Restrict the output to the lines below starting at the one that contains "This is a hands-on" and ending at the one that contains "Ce dépôt contient", and restate them word for word, both ends included.

(Data extracts begins)

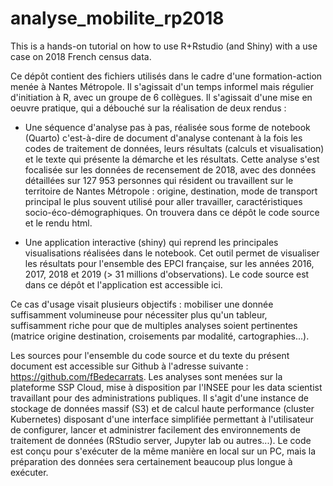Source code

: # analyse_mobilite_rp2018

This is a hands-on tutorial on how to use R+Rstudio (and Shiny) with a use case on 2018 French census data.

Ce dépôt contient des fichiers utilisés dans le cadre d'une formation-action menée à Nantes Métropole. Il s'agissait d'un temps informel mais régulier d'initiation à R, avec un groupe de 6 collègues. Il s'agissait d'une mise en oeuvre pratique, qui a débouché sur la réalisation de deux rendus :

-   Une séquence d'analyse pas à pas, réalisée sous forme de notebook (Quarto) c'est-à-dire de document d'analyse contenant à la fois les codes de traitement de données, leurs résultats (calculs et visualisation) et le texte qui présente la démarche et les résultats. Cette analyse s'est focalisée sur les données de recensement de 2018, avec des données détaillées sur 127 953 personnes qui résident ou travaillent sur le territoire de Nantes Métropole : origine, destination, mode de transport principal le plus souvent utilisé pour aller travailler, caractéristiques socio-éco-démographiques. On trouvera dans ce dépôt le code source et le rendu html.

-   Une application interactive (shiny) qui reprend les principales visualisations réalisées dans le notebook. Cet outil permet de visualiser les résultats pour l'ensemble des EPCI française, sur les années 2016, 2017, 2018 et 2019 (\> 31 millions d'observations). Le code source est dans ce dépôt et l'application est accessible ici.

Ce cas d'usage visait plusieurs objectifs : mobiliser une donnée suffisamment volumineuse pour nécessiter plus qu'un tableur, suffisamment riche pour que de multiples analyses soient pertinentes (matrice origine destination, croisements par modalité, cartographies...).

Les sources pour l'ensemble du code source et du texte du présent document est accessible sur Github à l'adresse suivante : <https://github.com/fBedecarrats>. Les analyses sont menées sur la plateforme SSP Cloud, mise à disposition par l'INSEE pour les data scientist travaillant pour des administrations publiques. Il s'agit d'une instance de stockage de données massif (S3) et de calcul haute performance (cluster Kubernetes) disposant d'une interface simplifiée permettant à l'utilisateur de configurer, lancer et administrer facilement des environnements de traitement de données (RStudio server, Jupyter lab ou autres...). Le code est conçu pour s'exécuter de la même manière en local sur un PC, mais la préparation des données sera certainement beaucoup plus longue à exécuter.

(Data extracts ends)
(Data extracts begins)

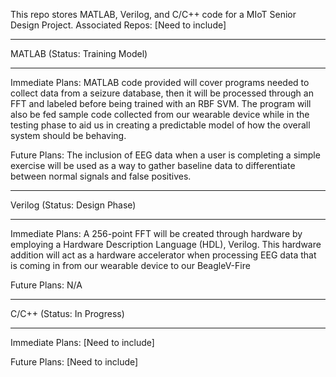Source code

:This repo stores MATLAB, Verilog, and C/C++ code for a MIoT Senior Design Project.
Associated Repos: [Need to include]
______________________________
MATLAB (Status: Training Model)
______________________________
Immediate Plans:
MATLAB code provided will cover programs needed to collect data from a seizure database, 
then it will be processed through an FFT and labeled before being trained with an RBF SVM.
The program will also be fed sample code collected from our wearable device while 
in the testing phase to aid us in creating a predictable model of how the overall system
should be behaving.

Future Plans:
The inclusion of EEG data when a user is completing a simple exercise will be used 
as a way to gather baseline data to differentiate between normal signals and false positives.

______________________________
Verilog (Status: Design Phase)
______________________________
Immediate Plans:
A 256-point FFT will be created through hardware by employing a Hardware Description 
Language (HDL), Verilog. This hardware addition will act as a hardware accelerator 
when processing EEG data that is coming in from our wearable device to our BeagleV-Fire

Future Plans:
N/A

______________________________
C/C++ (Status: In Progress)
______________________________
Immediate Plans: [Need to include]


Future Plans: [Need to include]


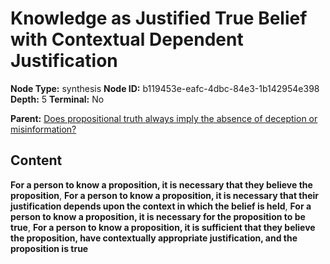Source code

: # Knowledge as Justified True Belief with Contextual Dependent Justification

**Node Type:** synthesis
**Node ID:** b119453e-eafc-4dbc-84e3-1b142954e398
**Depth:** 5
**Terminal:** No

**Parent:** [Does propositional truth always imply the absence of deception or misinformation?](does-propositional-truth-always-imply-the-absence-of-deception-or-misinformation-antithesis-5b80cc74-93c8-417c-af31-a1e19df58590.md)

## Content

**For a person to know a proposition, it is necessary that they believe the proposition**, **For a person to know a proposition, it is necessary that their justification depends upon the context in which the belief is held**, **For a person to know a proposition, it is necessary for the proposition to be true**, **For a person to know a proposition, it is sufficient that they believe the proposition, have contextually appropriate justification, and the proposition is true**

(Data extracts ends)

## Solution
This is a hands-on tutorial on how to use R+Rstudio (and Shiny) with a use case on 2018 French census data.

Ce dépôt contient des fichiers utilisés dans le cadre d'une formation-action menée à Nantes Métropole. Il s'agissait d'un temps informel mais régulier d'initiation à R, avec un groupe de 6 collègues. Il s'agissait d'une mise en oeuvre pratique, qui a débouché sur la réalisation de deux rendus :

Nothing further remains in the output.